This is an interesting example.
Having an awareness that some people disagree with the concept of monarchy really shouldn't "ruin" anyone's day. It's not necessary to maintain a fiction of total unity in order to celebrate the things you want to celebrate. Banning republican protests on days of monarchist celebration is totalitarian and evil. Whatever your views on any topic, it should be possible to entertain the notion that some people disagree with you without that being a source of grief/upset/spoiling your joy.
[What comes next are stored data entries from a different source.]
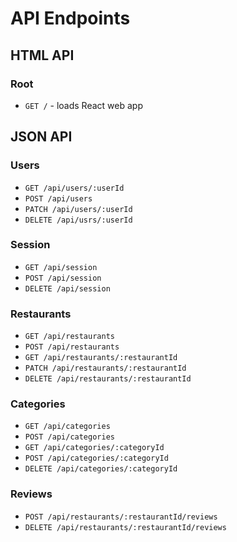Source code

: # API Endpoints

## HTML API

### Root
 - `GET /` - loads React web app

## JSON API

### Users
 - `GET /api/users/:userId`
 - `POST /api/users`
 - `PATCH /api/users/:userId`
 - `DELETE /api/usrs/:userId`

### Session
 - `GET /api/session`
 - `POST /api/session`
 - `DELETE /api/session`

### Restaurants
 - `GET /api/restaurants`
 - `POST /api/restaurants`  
 - `GET /api/restaurants/:restaurantId`
 - `PATCH /api/restaurants/:restaurantId`
 - `DELETE /api/restaurants/:restaurantId`

### Categories
 - `GET /api/categories`
 - `POST /api/categories`
 - `GET /api/categories/:categoryId`
 - `POST /api/categories/:categoryId`
 - `DELETE /api/categories/:categoryId`

### Reviews
 - `POST /api/restaurants/:restaurantId/reviews`
 - `DELETE /api/restaurants/:restaurantId/reviews`
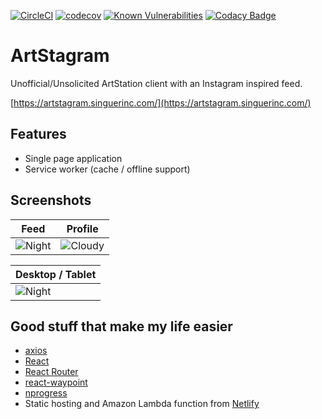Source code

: [![CircleCI](https://circleci.com/gh/singuerinc/artstagram/tree/master.svg?style=svg)](https://circleci.com/gh/singuerinc/artstagram/tree/master) [![codecov](https://codecov.io/gh/singuerinc/artstagram/branch/master/graph/badge.svg)](https://codecov.io/gh/singuerinc/artstagram) [![Known Vulnerabilities](https://snyk.io/test/github/singuerinc/artstagram/badge.svg)](https://snyk.io/test/github/singuerinc/artstagram) [![Codacy Badge](https://api.codacy.com/project/badge/Grade/017484db6b3548f4b63e1be6e72d4e8f)](https://www.codacy.com/app/nahuel.scotti/artstagram)

# ArtStagram

Unofficial/Unsolicited ArtStation client with an Instagram inspired feed.

[https://artstagram.singuerinc.com/](https://artstagram.singuerinc.com/)

## Features

- Single page application
- Service worker (cache / offline support)

## Screenshots

| Feed                               | Profile                                |
| ---------------------------------- | -------------------------------------- |
| ![Night](./docs/feed-mobile-1.png) | ![Cloudy](./docs/profile-mobile-1.png) |

| Desktop / Tablet
| -----------------------------------
| ![Night](./docs/feed-desktop-1.png)

## Good stuff that make my life easier

- [axios](https://github.com/axios/axios)
- [React](https://reactjs.org/)
- [React Router](https://github.com/ReactTraining/react-router)
- [react-waypoint](https://github.com/brigade/react-waypoint)
- [nprogress](https://github.com/rstacruz/nprogress)
- Static hosting and Amazon Lambda function from [Netlify](https://www.netlify.com/)
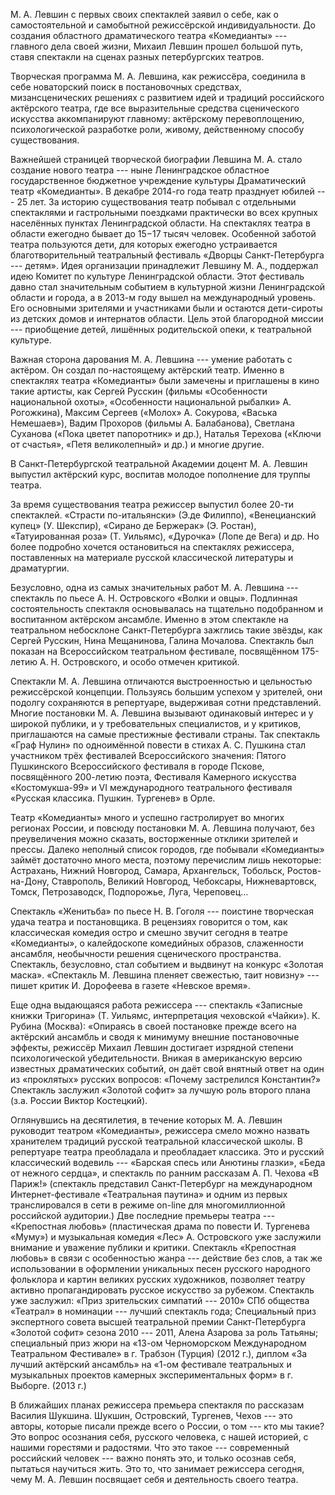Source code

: М. А. Левшин с первых своих спектаклей заявил о себе, как о самостоятельной и самобытной режиссёрской индивидуальности. До создания областного драматического театра «Комедианты» --- главного дела своей жизни, Михаил Левшин прошел большой путь, ставя спектакли на сценах разных петербургских театров.


Творческая программа М. А. Левшина, как режиссёра, соединила в себе новаторский поиск в постановочных средствах, мизансценических решениях с развитием идей и традиций российского актёрского театра, где все выразительные средства сценического искусства аккомпанируют главному: актёрскому перевоплощению, психологической разработке роли, живому, действенному способу существования.


Важнейшей страницей творческой биографии Левшина М. А. стало создание нового театра --- ныне Ленинградское областное государственное бюджетное учреждение культуры Драматический театр «Комедианты». В декабре 2014-го года театр празднует юбилей --- 25 лет. За историю существования театр побывал с отдельными спектаклями и гастрольными поездками практически во всех крупных населённых пунктах Ленинградской области. На спектаклях театра в области ежегодно бывает до 15−17 тысяч человек. Особенной заботой театра пользуются дети, для которых ежегодно устраивается благотворительный театральный фестиваль «Дворцы Санкт-Петербурга --- детям». Идея организации принадлежит Левшину М. А., поддержал идею Комитет по культуре Ленинградской области. Этот фестиваль давно стал значительным событием в культурной жизни Ленинградской области и города, а в 2013-м году вышел на международный уровень. Его основными зрителями и участниками были и остаются дети-сироты из детских домов и интернатов области. Цель этой благородной миссии --- приобщение детей, лишённых родительской опеки, к театральной культуре.


Важная сторона дарования М. А. Левшина --- умение работать с актёром. Он создал по-настоящему актёрский театр. Именно в спектаклях театра «Комедианты» были замечены и приглашены в кино такие артисты, как Сергей Русскин (фильмы «Особенности национальной охоты», «Особенности национальной рыбалки» А. Рогожкина), Максим Сергеев («Молох» А. Сокурова, «Васька Немешаев»), Вадим Прохоров (фильмы А. Балабанова), Светлана Суханова («Пока цветет папоротник» и др.), Наталья Терехова («Ключи от счастья», «Петя великолепный» и др.) и многие другие.


В Санкт-Петербургской театральной Академии доцент М. А. Левшин выпустил актёрский курс, воспитав молодое пополнение для труппы театра.


За время существования театра режиссер выпустил более 20-ти спектаклей. «Страсти по-итальянски» (Э.де Филиппо), «Венецианский купец» (У. Шекспир), «Сирано де Бержерак» (Э. Ростан), «Татуированная роза» (Т. Уильямс), «Дурочка» (Лопе де Вега) и др. Но более подробно хочется остановиться на спектаклях режиссера, поставленных на материале русской классической литературы и драматургии.


Безусловно, одна из самых значительных работ М. А. Левшина --- спектакль по пьесе А. Н. Островского «Волки и овцы». Подлинная состоятельность спектакля основывалась на тщательно подобранном и воспитанном актёрском ансамбле. Именно в этом спектакле на театральном небосклоне Санкт-Петербурга зажглись такие звёзды, как Сергей Русскин, Нина Мещанинова, Галина Мочалова. Спектакль был показан на Всероссийском театральном фестивале, посвящённом 175-летию А. Н. Островского, и особо отмечен критикой.


Спектакли М. А. Левшина отличаются выстроенностью и цельностью режиссёрской концепции. Пользуясь большим успехом у зрителей, они подолгу сохраняются в репертуаре, выдерживая сотни представлений. Многие постановки М. А. Левшина вызывают одинаковый интерес и у широкой публики, и у требовательных специалистов, и у критиков, приглашаются на самые престижные фестивали страны. Так спектакль «Граф Нулин» по одноимённой повести в стихах А. С. Пушкина стал участником трёх фестивалей Всероссийского значения: Пятого Пушкинского Всероссийского фестиваля в городе Пскове, посвящённого 200-летию поэта, Фестиваля Камерного искусства «Костомукша-99» и VI международного театрального фестиваля «Русская классика. Пушкин. Тургенев» в Орле.


Театр «Комедианты» много и успешно гастролирует во многих регионах России, и повсюду постановки М. А. Левшина получают, без преувеличения можно сказать, восторженные отклики зрителей и прессы. Далеко неполный список городов, где побывали «Комедианты» займёт достаточно много места, поэтому перечислим лишь некоторые: Астрахань, Нижний Новгород, Самара, Архангельск, Тобольск, Ростов-на-Дону, Ставрополь, Великий Новгород, Чебоксары, Нижневартовск, Томск, Петрозаводск, Подпорожье, Луга, Череповец...


Спектакль «Женитьба» по пьесе Н. В. Гоголя --- поистине творческая удача театра и постановщика. В рецензиях говорится о том, как классическая комедия остро и смешно звучит сегодня в театре «Комедианты», о калейдоскопе комедийных образов, слаженности ансамбля, необычности решения сценического пространства. Спектакль, безусловно, стал событием и выдвинут на конкурс «Золотая маска». «Спектакль М. Левшина пленяет свежестью, таит новизну» --- пишет критик И. Дорофеева в газете «Невское время».


Еще одна выдающаяся работа режиссера --- спектакль «Записные книжки Тригорина» (Т. Уильямс, интерпретация чеховской «Чайки»). К. Рубина (Москва): «Опираясь в своей постановке прежде всего на актёрский ансамбль и сводя к минимуму внешние постановочные эффекты, режиссёр Михаил Левшин достигает изрядной степени психологической убедительности. Вникая в американскую версию известных драматических событий, он даёт свой внятный ответ на один из «проклятых» русских вопросов: «Почему застрелился Константин?» Спектакль заслужил «Золотой софит» за лучшую роль второго плана (з.а. России Виктор Костецкий).


Оглянувшись на десятилетия, в течение которых М. А. Левшин руководит театром «Комедианты», режиссера смело можно назвать хранителем традиций русской театральной классической школы. В репертуаре театра преобладала и преобладает классика. Это и русский классический водевиль --- «Барская спесь или Анютины глазки», «Беда от нежного сердца», и спектакль по ранним рассказам А. П. Чехова «В Париж!» (спектакль представил Санкт-Петербург на международном Интернет-фестивале «Театральная паутина» и одним из первых транслировался в сети в режиме on-line для многомиллионной российской аудитории.) Две последние премьеры театра --- «Крепостная любовь» (пластическая драма по повести И. Тургенева «Муму») и музыкальная комедия «Лес» А. Островского уже заслужили внимание и уважение публики и критики. Спектакль «Крепостная любовь» в связи с особенностью жанра --- действие без слов, а так же использовании в оформлении уникальных песен русского народного фольклора и картин великих русских художников, позволяет театру активно пропагандировать русское искусство за рубежом. Спектакль уже заслужил: «Приз зрительских симпатий --- 2010» СПб общества «Театрал» в номинации --- лучший спектакль года; Специальный приз экспертного совета высшей театральной премии Санкт-Петербурга «Золотой софит» сезона 2010 --- 2011, Алена Азарова за роль Татьяны; специальный приз жюри на «13-ом Черноморском Международном Театральном Фестивале» в г. Трабзон (Турция) (2012 г.), диплом «За лучший актёрский ансамбль» на «1-ом фестивале театральных и музыкальных проектов камерных экспериментальных форм» в г. Выборге. (2013 г.)


В ближайших планах режиссера премьера спектакля по рассказам Василия Шукшина. Шукшин, Островский, Тургенев, Чехов --- это авторы, которые писали прежде всего о России, о том --- кто мы такие? Это вопрос осознания себя, русского человека, с нашей историей, с нашими горестями и радостями. Что это такое --- современный российский человек --- важно понять это, и только осознав себя, пытаться научиться жить. Это то, что занимает режиссера сегодня, чему М. А. Левшин посвящает себя и деятельность своего театра.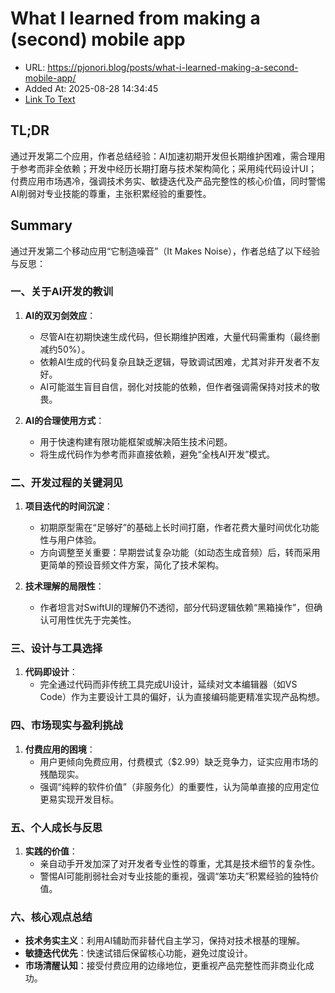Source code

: # What I learned from making a (second) mobile app
- URL: https://pjonori.blog/posts/what-i-learned-making-a-second-mobile-app/
- Added At: 2025-08-28 14:34:45
- [Link To Text](2025-08-28-what-i-learned-from-making-a-(second)-mobile-app_raw.md)

## TL;DR


通过开发第二个应用，作者总结经验：AI加速初期开发但长期维护困难，需合理用于参考而非全依赖；开发中经历长期打磨与技术架构简化；采用纯代码设计UI；付费应用市场遇冷，强调技术务实、敏捷迭代及产品完整性的核心价值，同时警惕AI削弱对专业技能的尊重，主张积累经验的重要性。

## Summary


通过开发第二个移动应用“它制造噪音”（It Makes Noise），作者总结了以下经验与反思：

### 一、关于AI开发的教训
1. **AI的双刃剑效应**：
   - 尽管AI在初期快速生成代码，但长期维护困难，大量代码需重构（最终删减约50%）。
   - 依赖AI生成的代码复杂且缺乏逻辑，导致调试困难，尤其对非开发者不友好。
   - AI可能滋生盲目自信，弱化对技能的依赖，但作者强调需保持对技术的敬畏。

2. **AI的合理使用方式**：
   - 用于快速构建有限功能框架或解决陌生技术问题。
   - 将生成代码作为参考而非直接依赖，避免“全栈AI开发”模式。

### 二、开发过程的关键洞见
1. **项目迭代的时间沉淀**：
   - 初期原型需在“足够好”的基础上长时间打磨，作者花费大量时间优化功能性与用户体验。
   - 方向调整至关重要：早期尝试复杂功能（如动态生成音频）后，转而采用更简单的预设音频文件方案，简化了技术架构。

2. **技术理解的局限性**：
   - 作者坦言对SwiftUI的理解仍不透彻，部分代码逻辑依赖“黑箱操作”，但确认可用性优先于完美性。

### 三、设计与工具选择
1. **代码即设计**：
   - 完全通过代码而非传统工具完成UI设计，延续对文本编辑器（如VS Code）作为主要设计工具的偏好，认为直接编码能更精准实现产品构想。

### 四、市场现实与盈利挑战
1. **付费应用的困境**：
   - 用户更倾向免费应用，付费模式（$2.99）缺乏竞争力，证实应用市场的残酷现实。
   - 强调“纯粹的软件价值”（非服务化）的重要性，认为简单直接的应用定位更易实现开发目标。

### 五、个人成长与反思
1. **实践的价值**：
   - 亲自动手开发加深了对开发者专业性的尊重，尤其是技术细节的复杂性。
   - 警惕AI可能削弱社会对专业技能的重视，强调“笨功夫”积累经验的独特价值。

### 六、核心观点总结
- **技术务实主义**：利用AI辅助而非替代自主学习，保持对技术根基的理解。
- **敏捷迭代优先**：快速试错后保留核心功能，避免过度设计。
- **市场清醒认知**：接受付费应用的边缘地位，更重视产品完整性而非商业化成功。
Indeed it's really important that it is possible to protest in this way especially on days when the opposite view is being celebrated. If 10,000,000 people are joyfully celebrating the king and 50,000 people take part in a republican protest, you can be comfortably sure that republicanism is a minority view - the freedom of speech means that the opposing view can't hide the (relatively low) level of support it has. If all such protests are banned and gradually over the years the number who come out to celebrate dwindle from 10,000,000 to 5,000,000 to 1,000,000 but it's illegal to have a counter-event so who knows if that would be growing or whether it's just apathy, and then you are actively fuelling the flames of those who want a change - those who are voiceless, oppressed and silenced would always find a way to spread that discontent and you would actually be hastening the onset of the revolution you are overtly against.
Charles is King by the consent of the people. The majority of people are pro-monarchy. If that dramatically changed and 95% of people were republicans and only 5% wanted a monarchy then it would be right and proper to change, and I am sure Charles himself would agree with that. If popular views about republicanism do grow then peaceful protest is a legitimate outlet for freedom of speech to communicate that, but the size of the protest may equally inspire a revival of pro-monarchy sentiment too. Freedom of speech doesn't make either side more or less "correct". You need freedom of speech in order to highlight the falsehoods in your opposition's argument. Obviously no decision would be made on the basis of suze of protest, that's not how democracy works, but if its clear that public opinion is drifting that way it would be appropriate to start campaigning for a referendum on the topic - I would expect that the terms of any such referendum should be along the lines that the question would only be considered settled if the majority was at least 67% to 33% and that any majority less than that should trigger a 5 year process of reforming, improving and making the status quo more acceptable befire running the referendum again - we should never again have a referendum where a majority of a percent or two can impose an enormous change.
Speaking of referendums, would Brexiteers have counted as extremists if this definition had been active in 2015?